Within the entries below, every line containing "theme" is to be copied.

▬▬▬▬▬▬

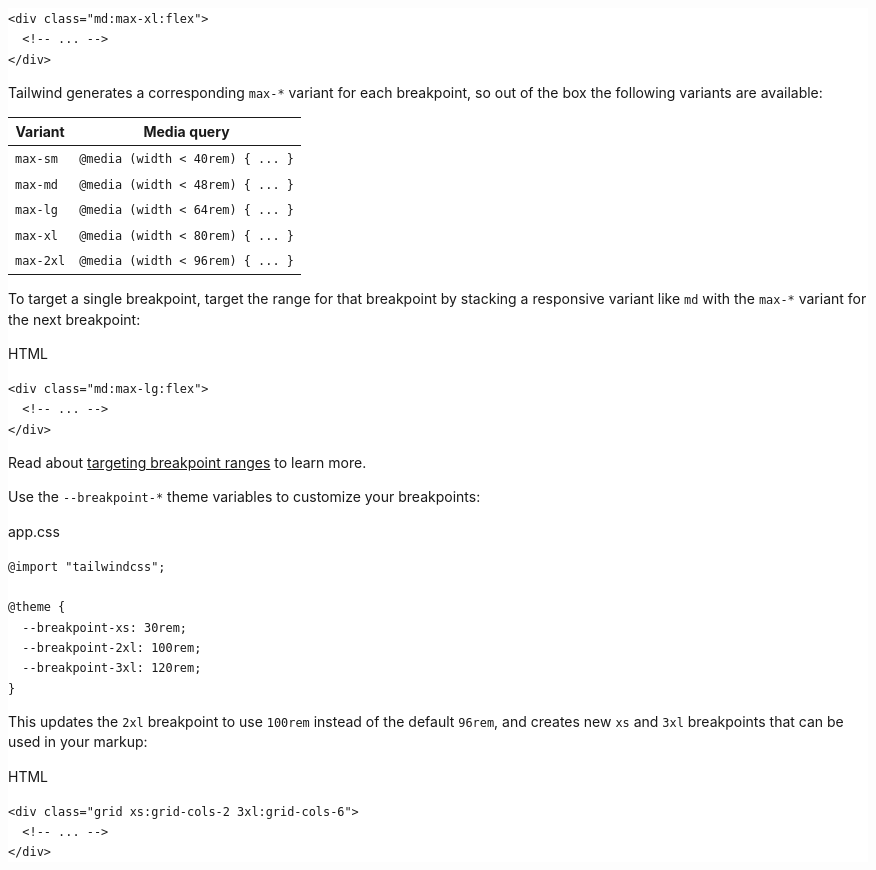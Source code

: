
 ```
<div class="md:max-xl:flex">
  <!-- ... -->
</div>
```

Tailwind generates a corresponding `max-*` variant for each breakpoint, so out of the box the following variants are available:

| Variant | Media query |
| --- | --- |
| `max-sm` | `@media (width < 40rem) { ... }` |
| `max-md` | `@media (width < 48rem) { ... }` |
| `max-lg` | `@media (width < 64rem) { ... }` |
| `max-xl` | `@media (width < 80rem) { ... }` |
| `max-2xl` | `@media (width < 96rem) { ... }` |

To target a single breakpoint, target the range for that breakpoint by stacking a responsive variant like `md` with the `max-*` variant for the next breakpoint:

HTML

```
<div class="md:max-lg:flex">
  <!-- ... -->
</div>
```

Read about [targeting breakpoint ranges](https://tailwindcss.com/docs/#targeting-a-breakpoint-range) to learn more.

Use the `--breakpoint-*` theme variables to customize your breakpoints:

app.css

```
@import "tailwindcss";

@theme {
  --breakpoint-xs: 30rem;
  --breakpoint-2xl: 100rem;
  --breakpoint-3xl: 120rem;
}
```

This updates the `2xl` breakpoint to use `100rem` instead of the default `96rem`, and creates new `xs` and `3xl` breakpoints that can be used in your markup:

HTML

```
<div class="grid xs:grid-cols-2 3xl:grid-cols-6">
  <!-- ... -->
</div>
```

▬▬▬▬▬▬

▶ **OUTPUT FOR THIS EXERCISE**:
Use the `--breakpoint-*` theme variables to customize your breakpoints:
@theme {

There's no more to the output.